Exercise directions: Your copy should match the listing below word for word, with no images in it.

===== Data provided =====

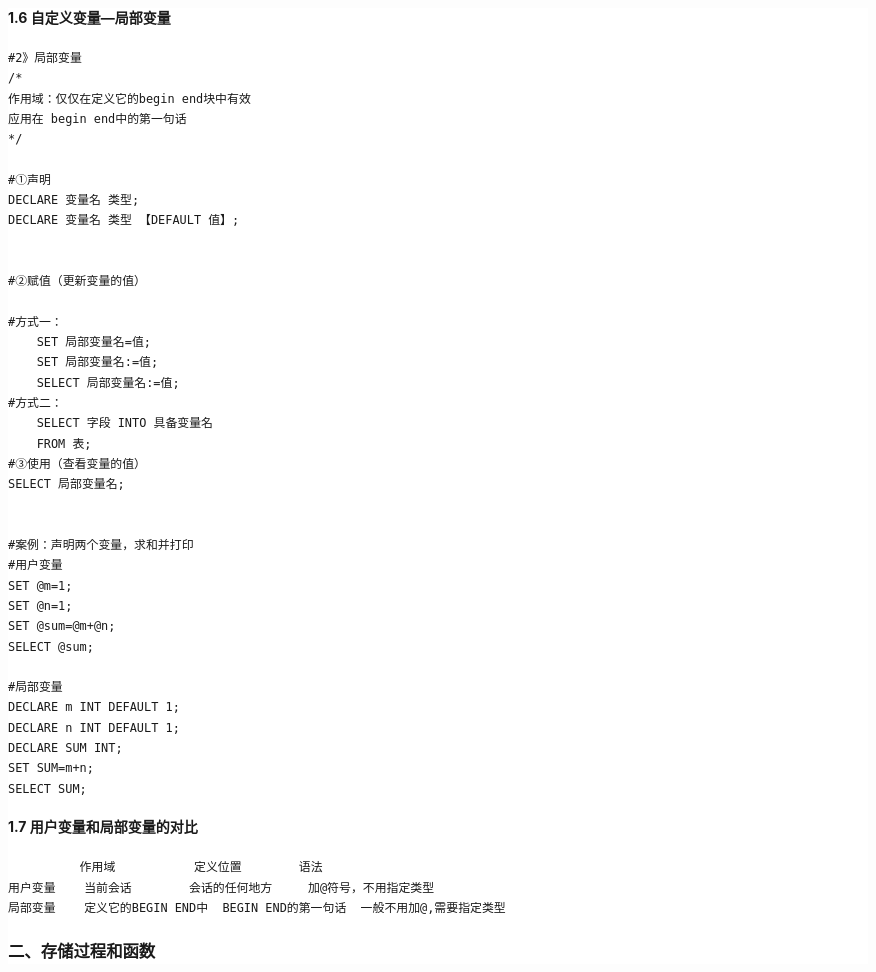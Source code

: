 #### 1.6 自定义变量—局部变量

```mysql
#2》局部变量
/*
作用域：仅仅在定义它的begin end块中有效
应用在 begin end中的第一句话
*/

#①声明
DECLARE 变量名 类型;
DECLARE 变量名 类型 【DEFAULT 值】;


#②赋值（更新变量的值）

#方式一：
	SET 局部变量名=值;
	SET 局部变量名:=值;
	SELECT 局部变量名:=值;
#方式二：
	SELECT 字段 INTO 具备变量名
	FROM 表;
#③使用（查看变量的值）
SELECT 局部变量名;


#案例：声明两个变量，求和并打印
#用户变量
SET @m=1;
SET @n=1;
SET @sum=@m+@n;
SELECT @sum;

#局部变量
DECLARE m INT DEFAULT 1;
DECLARE n INT DEFAULT 1;
DECLARE SUM INT;
SET SUM=m+n;
SELECT SUM;

```

#### 1.7 用户变量和局部变量的对比

```mysql
		  作用域			定义位置		语法
用户变量	当前会话		会话的任何地方		加@符号，不用指定类型
局部变量	定义它的BEGIN END中 	BEGIN END的第一句话	一般不用加@,需要指定类型
```



### 二、存储过程和函数
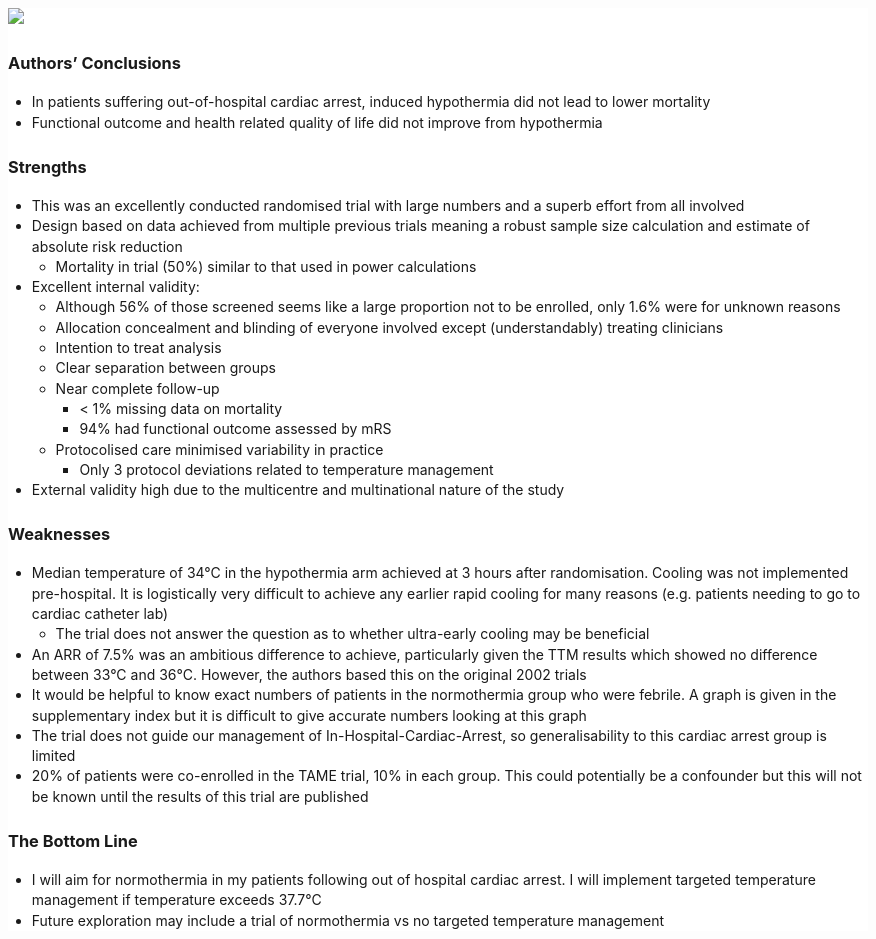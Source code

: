 ![](http://www.thebottomline.org.uk/wp-content/uploads/2021/06/TTM2-scaled-e1623905997536.jpg)

### Authors’ Conclusions

*   In patients suffering out-of-hospital cardiac arrest, induced hypothermia did not lead to lower mortality
*   Functional outcome and health related quality of life did not improve from hypothermia

### Strengths

*   This was an excellently conducted randomised trial with large numbers and a superb effort from all involved
*   Design based on data achieved from multiple previous trials meaning a robust sample size calculation and estimate of absolute risk reduction
    *   Mortality in trial (50%) similar to that used in power calculations
*   Excellent internal validity:
    *   Although 56% of those screened seems like a large proportion not to be enrolled, only 1.6% were for unknown reasons
    *   Allocation concealment and blinding of everyone involved except (understandably) treating clinicians
    *   Intention to treat analysis
    *   Clear separation between groups
    *   Near complete follow-up
        *   < 1% missing data on mortality
        *   94% had functional outcome assessed by mRS
    *   Protocolised care minimised variability in practice
        *   Only 3 protocol deviations related to temperature management
*   External validity high due to the multicentre and multinational nature of the study

### Weaknesses

*   Median temperature of 34°C in the hypothermia arm achieved at 3 hours after randomisation. Cooling was not implemented pre-hospital. It is logistically very difficult to achieve any earlier rapid cooling for many reasons (e.g. patients needing to go to cardiac catheter lab)
    *   The trial does not answer the question as to whether ultra-early cooling may be beneficial
*   An ARR of 7.5% was an ambitious difference to achieve, particularly given the TTM results which showed no difference between 33°C and 36°C. However, the authors based this on the original 2002 trials
*   It would be helpful to know exact numbers of patients in the normothermia group who were febrile. A graph is given in the supplementary index but it is difficult to give accurate numbers looking at this graph
*   The trial does not guide our management of In-Hospital-Cardiac-Arrest, so generalisability to this cardiac arrest group is limited
*   20% of patients were co-enrolled in the TAME trial, 10% in each group. This could potentially be a confounder but this will not be known until the results of this trial are published

### The Bottom Line

*   I will aim for normothermia in my patients following out of hospital cardiac arrest. I will implement targeted temperature management if temperature exceeds 37.7°C
*   Future exploration may include a trial of normothermia vs no targeted temperature management

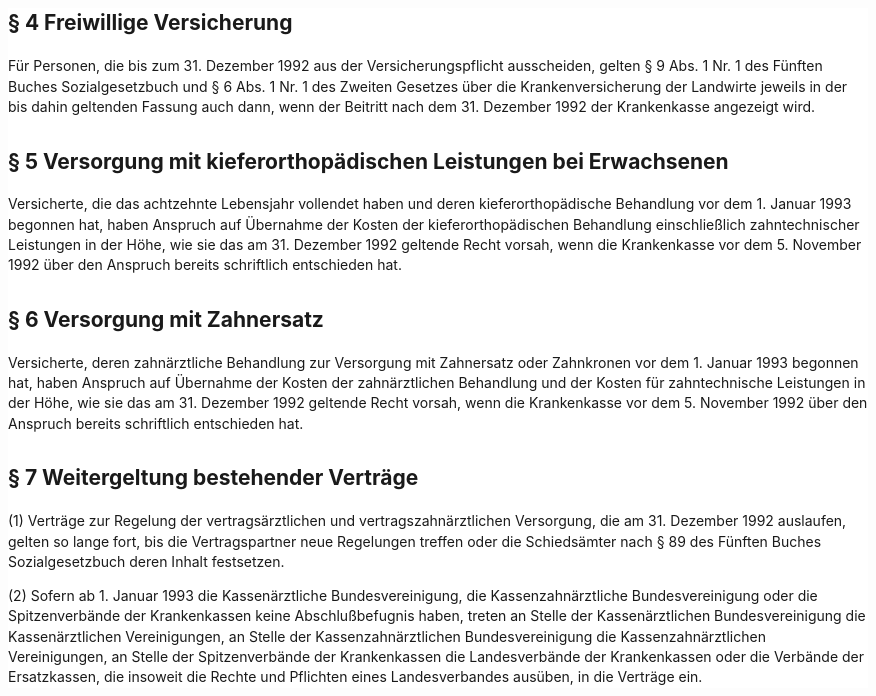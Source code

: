 ## § 4 Freiwillige Versicherung

Für Personen, die bis zum 31. Dezember 1992 aus der
Versicherungspflicht ausscheiden, gelten § 9 Abs. 1 Nr. 1 des Fünften
Buches Sozialgesetzbuch und § 6 Abs. 1 Nr. 1 des Zweiten Gesetzes über
die Krankenversicherung der Landwirte jeweils in der bis dahin
geltenden Fassung auch dann, wenn der Beitritt nach dem 31. Dezember
1992 der Krankenkasse angezeigt wird.


## § 5 Versorgung mit kieferorthopädischen Leistungen bei Erwachsenen

Versicherte, die das achtzehnte Lebensjahr vollendet haben und deren
kieferorthopädische Behandlung vor dem 1. Januar 1993 begonnen hat,
haben Anspruch auf Übernahme der Kosten der kieferorthopädischen
Behandlung einschließlich zahntechnischer Leistungen in der Höhe, wie
sie das am 31. Dezember 1992 geltende Recht vorsah, wenn die
Krankenkasse vor dem 5. November 1992 über den Anspruch bereits
schriftlich entschieden hat.


## § 6 Versorgung mit Zahnersatz

Versicherte, deren zahnärztliche Behandlung zur Versorgung mit
Zahnersatz oder Zahnkronen vor dem 1. Januar 1993 begonnen hat, haben
Anspruch auf Übernahme der Kosten der zahnärztlichen Behandlung und
der Kosten für zahntechnische Leistungen in der Höhe, wie sie das am
31\. Dezember 1992 geltende Recht vorsah, wenn die Krankenkasse vor dem
5\. November 1992 über den Anspruch bereits schriftlich entschieden
hat.


## § 7 Weitergeltung bestehender Verträge

(1) Verträge zur Regelung der vertragsärztlichen und
vertragszahnärztlichen Versorgung, die am 31. Dezember 1992 auslaufen,
gelten so lange fort, bis die Vertragspartner neue Regelungen treffen
oder die Schiedsämter nach § 89 des Fünften Buches Sozialgesetzbuch
deren Inhalt festsetzen.

(2) Sofern ab 1. Januar 1993 die Kassenärztliche Bundesvereinigung,
die Kassenzahnärztliche Bundesvereinigung oder die Spitzenverbände der
Krankenkassen keine Abschlußbefugnis haben, treten an Stelle der
Kassenärztlichen Bundesvereinigung die Kassenärztlichen Vereinigungen,
an Stelle der Kassenzahnärztlichen Bundesvereinigung die
Kassenzahnärztlichen Vereinigungen, an Stelle der Spitzenverbände der
Krankenkassen die Landesverbände der Krankenkassen oder die Verbände
der Ersatzkassen, die insoweit die Rechte und Pflichten eines
Landesverbandes ausüben, in die Verträge ein.

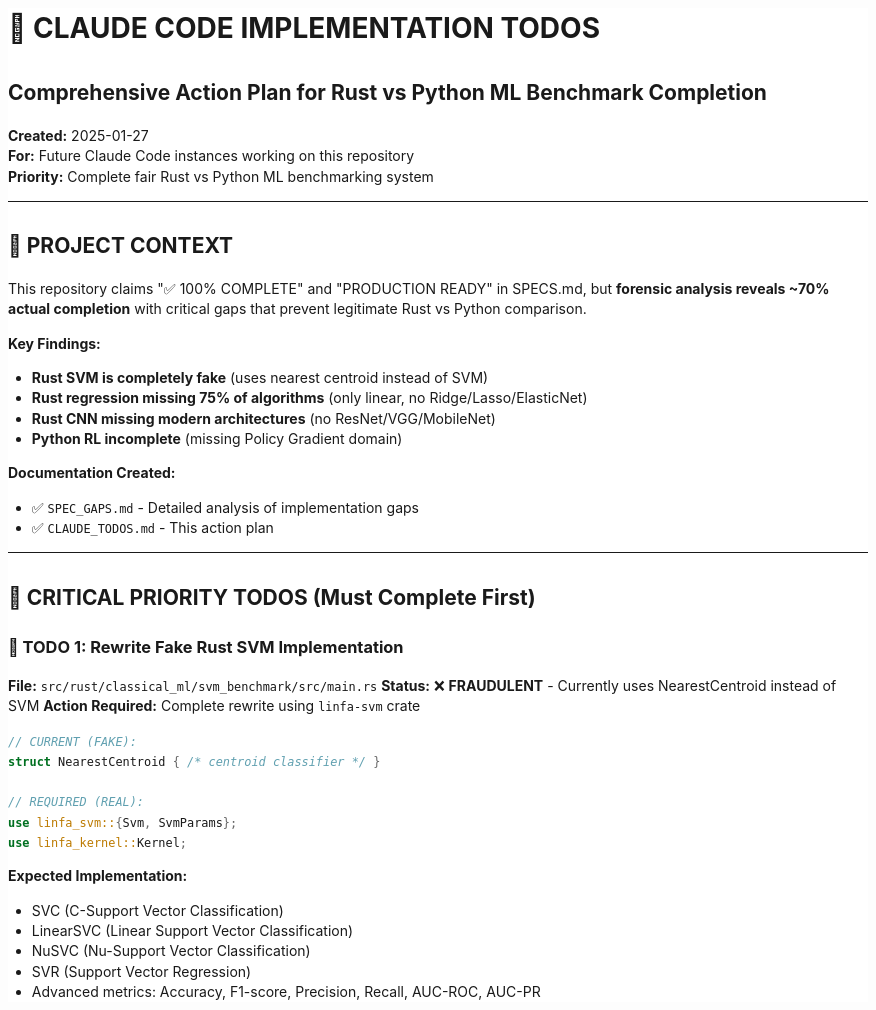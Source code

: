 # 🤖 **CLAUDE CODE IMPLEMENTATION TODOS**
## Comprehensive Action Plan for Rust vs Python ML Benchmark Completion

**Created:** 2025-01-27  
**For:** Future Claude Code instances working on this repository  
**Priority:** Complete fair Rust vs Python ML benchmarking system  

---

## 🎯 **PROJECT CONTEXT**

This repository claims "✅ 100% COMPLETE" and "PRODUCTION READY" in SPECS.md, but **forensic analysis reveals ~70% actual completion** with critical gaps that prevent legitimate Rust vs Python comparison.

**Key Findings:**
- **Rust SVM is completely fake** (uses nearest centroid instead of SVM)
- **Rust regression missing 75% of algorithms** (only linear, no Ridge/Lasso/ElasticNet)
- **Rust CNN missing modern architectures** (no ResNet/VGG/MobileNet)
- **Python RL incomplete** (missing Policy Gradient domain)

**Documentation Created:**
- ✅ `SPEC_GAPS.md` - Detailed analysis of implementation gaps
- ✅ `CLAUDE_TODOS.md` - This action plan

---

## 🚨 **CRITICAL PRIORITY TODOS** (Must Complete First)

### **🔴 TODO 1: Rewrite Fake Rust SVM Implementation**
**File:** `src/rust/classical_ml/svm_benchmark/src/main.rs`
**Status:** ❌ **FRAUDULENT** - Currently uses NearestCentroid instead of SVM
**Action Required:** Complete rewrite using `linfa-svm` crate

```rust
// CURRENT (FAKE):
struct NearestCentroid { /* centroid classifier */ }

// REQUIRED (REAL):
use linfa_svm::{Svm, SvmParams};
use linfa_kernel::Kernel;
```

**Expected Implementation:**
- SVC (C-Support Vector Classification)
- LinearSVC (Linear Support Vector Classification)  
- NuSVC (Nu-Support Vector Classification)
- SVR (Support Vector Regression)
- Advanced metrics: Accuracy, F1-score, Precision, Recall, AUC-ROC, AUC-PR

=====

Result for this exercise:
Source code

: #### 1.6 自定义变量—局部变量

```mysql
#2》局部变量
/*
作用域：仅仅在定义它的begin end块中有效
应用在 begin end中的第一句话
*/

#①声明
DECLARE 变量名 类型;
DECLARE 变量名 类型 【DEFAULT 值】;


#②赋值（更新变量的值）

#方式一：
	SET 局部变量名=值;
	SET 局部变量名:=值;
	SELECT 局部变量名:=值;
#方式二：
	SELECT 字段 INTO 具备变量名
	FROM 表;
#③使用（查看变量的值）
SELECT 局部变量名;


#案例：声明两个变量，求和并打印
#用户变量
SET @m=1;
SET @n=1;
SET @sum=@m+@n;
SELECT @sum;

#局部变量
DECLARE m INT DEFAULT 1;
DECLARE n INT DEFAULT 1;
DECLARE SUM INT;
SET SUM=m+n;
SELECT SUM;

```

#### 1.7 用户变量和局部变量的对比

```mysql
		  作用域			定义位置		语法
用户变量	当前会话		会话的任何地方		加@符号，不用指定类型
局部变量	定义它的BEGIN END中 	BEGIN END的第一句话	一般不用加@,需要指定类型
```



### 二、存储过程和函数
Source code

: ![](http://www.thebottomline.org.uk/wp-content/uploads/2021/06/TTM2-scaled-e1623905997536.jpg)

### Authors’ Conclusions

*   In patients suffering out-of-hospital cardiac arrest, induced hypothermia did not lead to lower mortality
*   Functional outcome and health related quality of life did not improve from hypothermia

### Strengths

*   This was an excellently conducted randomised trial with large numbers and a superb effort from all involved
*   Design based on data achieved from multiple previous trials meaning a robust sample size calculation and estimate of absolute risk reduction
    *   Mortality in trial (50%) similar to that used in power calculations
*   Excellent internal validity:
    *   Although 56% of those screened seems like a large proportion not to be enrolled, only 1.6% were for unknown reasons
    *   Allocation concealment and blinding of everyone involved except (understandably) treating clinicians
    *   Intention to treat analysis
    *   Clear separation between groups
    *   Near complete follow-up
        *   < 1% missing data on mortality
        *   94% had functional outcome assessed by mRS
    *   Protocolised care minimised variability in practice
        *   Only 3 protocol deviations related to temperature management
*   External validity high due to the multicentre and multinational nature of the study

### Weaknesses

*   Median temperature of 34°C in the hypothermia arm achieved at 3 hours after randomisation. Cooling was not implemented pre-hospital. It is logistically very difficult to achieve any earlier rapid cooling for many reasons (e.g. patients needing to go to cardiac catheter lab)
    *   The trial does not answer the question as to whether ultra-early cooling may be beneficial
*   An ARR of 7.5% was an ambitious difference to achieve, particularly given the TTM results which showed no difference between 33°C and 36°C. However, the authors based this on the original 2002 trials
*   It would be helpful to know exact numbers of patients in the normothermia group who were febrile. A graph is given in the supplementary index but it is difficult to give accurate numbers looking at this graph
*   The trial does not guide our management of In-Hospital-Cardiac-Arrest, so generalisability to this cardiac arrest group is limited
*   20% of patients were co-enrolled in the TAME trial, 10% in each group. This could potentially be a confounder but this will not be known until the results of this trial are published

### The Bottom Line

*   I will aim for normothermia in my patients following out of hospital cardiac arrest. I will implement targeted temperature management if temperature exceeds 37.7°C
*   Future exploration may include a trial of normothermia vs no targeted temperature management

Source code

: ## § 4 Freiwillige Versicherung

Für Personen, die bis zum 31. Dezember 1992 aus der
Versicherungspflicht ausscheiden, gelten § 9 Abs. 1 Nr. 1 des Fünften
Buches Sozialgesetzbuch und § 6 Abs. 1 Nr. 1 des Zweiten Gesetzes über
die Krankenversicherung der Landwirte jeweils in der bis dahin
geltenden Fassung auch dann, wenn der Beitritt nach dem 31. Dezember
1992 der Krankenkasse angezeigt wird.


## § 5 Versorgung mit kieferorthopädischen Leistungen bei Erwachsenen

Versicherte, die das achtzehnte Lebensjahr vollendet haben und deren
kieferorthopädische Behandlung vor dem 1. Januar 1993 begonnen hat,
haben Anspruch auf Übernahme der Kosten der kieferorthopädischen
Behandlung einschließlich zahntechnischer Leistungen in der Höhe, wie
sie das am 31. Dezember 1992 geltende Recht vorsah, wenn die
Krankenkasse vor dem 5. November 1992 über den Anspruch bereits
schriftlich entschieden hat.


## § 6 Versorgung mit Zahnersatz

Versicherte, deren zahnärztliche Behandlung zur Versorgung mit
Zahnersatz oder Zahnkronen vor dem 1. Januar 1993 begonnen hat, haben
Anspruch auf Übernahme der Kosten der zahnärztlichen Behandlung und
der Kosten für zahntechnische Leistungen in der Höhe, wie sie das am
31\. Dezember 1992 geltende Recht vorsah, wenn die Krankenkasse vor dem
5\. November 1992 über den Anspruch bereits schriftlich entschieden
hat.


## § 7 Weitergeltung bestehender Verträge

(1) Verträge zur Regelung der vertragsärztlichen und
vertragszahnärztlichen Versorgung, die am 31. Dezember 1992 auslaufen,
gelten so lange fort, bis die Vertragspartner neue Regelungen treffen
oder die Schiedsämter nach § 89 des Fünften Buches Sozialgesetzbuch
deren Inhalt festsetzen.

(2) Sofern ab 1. Januar 1993 die Kassenärztliche Bundesvereinigung,
die Kassenzahnärztliche Bundesvereinigung oder die Spitzenverbände der
Krankenkassen keine Abschlußbefugnis haben, treten an Stelle der
Kassenärztlichen Bundesvereinigung die Kassenärztlichen Vereinigungen,
an Stelle der Kassenzahnärztlichen Bundesvereinigung die
Kassenzahnärztlichen Vereinigungen, an Stelle der Spitzenverbände der
Krankenkassen die Landesverbände der Krankenkassen oder die Verbände
der Ersatzkassen, die insoweit die Rechte und Pflichten eines
Landesverbandes ausüben, in die Verträge ein.

Source code

: # 🤖 **CLAUDE CODE IMPLEMENTATION TODOS**
## Comprehensive Action Plan for Rust vs Python ML Benchmark Completion

**Created:** 2025-01-27  
**For:** Future Claude Code instances working on this repository  
**Priority:** Complete fair Rust vs Python ML benchmarking system  

---

## 🎯 **PROJECT CONTEXT**

This repository claims "✅ 100% COMPLETE" and "PRODUCTION READY" in SPECS.md, but **forensic analysis reveals ~70% actual completion** with critical gaps that prevent legitimate Rust vs Python comparison.

**Key Findings:**
- **Rust SVM is completely fake** (uses nearest centroid instead of SVM)
- **Rust regression missing 75% of algorithms** (only linear, no Ridge/Lasso/ElasticNet)
- **Rust CNN missing modern architectures** (no ResNet/VGG/MobileNet)
- **Python RL incomplete** (missing Policy Gradient domain)

**Documentation Created:**
- ✅ `SPEC_GAPS.md` - Detailed analysis of implementation gaps
- ✅ `CLAUDE_TODOS.md` - This action plan

---

## 🚨 **CRITICAL PRIORITY TODOS** (Must Complete First)

### **🔴 TODO 1: Rewrite Fake Rust SVM Implementation**
**File:** `src/rust/classical_ml/svm_benchmark/src/main.rs`
**Status:** ❌ **FRAUDULENT** - Currently uses NearestCentroid instead of SVM
**Action Required:** Complete rewrite using `linfa-svm` crate

```rust
// CURRENT (FAKE):
struct NearestCentroid { /* centroid classifier */ }

// REQUIRED (REAL):
use linfa_svm::{Svm, SvmParams};
use linfa_kernel::Kernel;
```

**Expected Implementation:**
- SVC (C-Support Vector Classification)
- LinearSVC (Linear Support Vector Classification)  
- NuSVC (Nu-Support Vector Classification)
- SVR (Support Vector Regression)
- Advanced metrics: Accuracy, F1-score, Precision, Recall, AUC-ROC, AUC-PR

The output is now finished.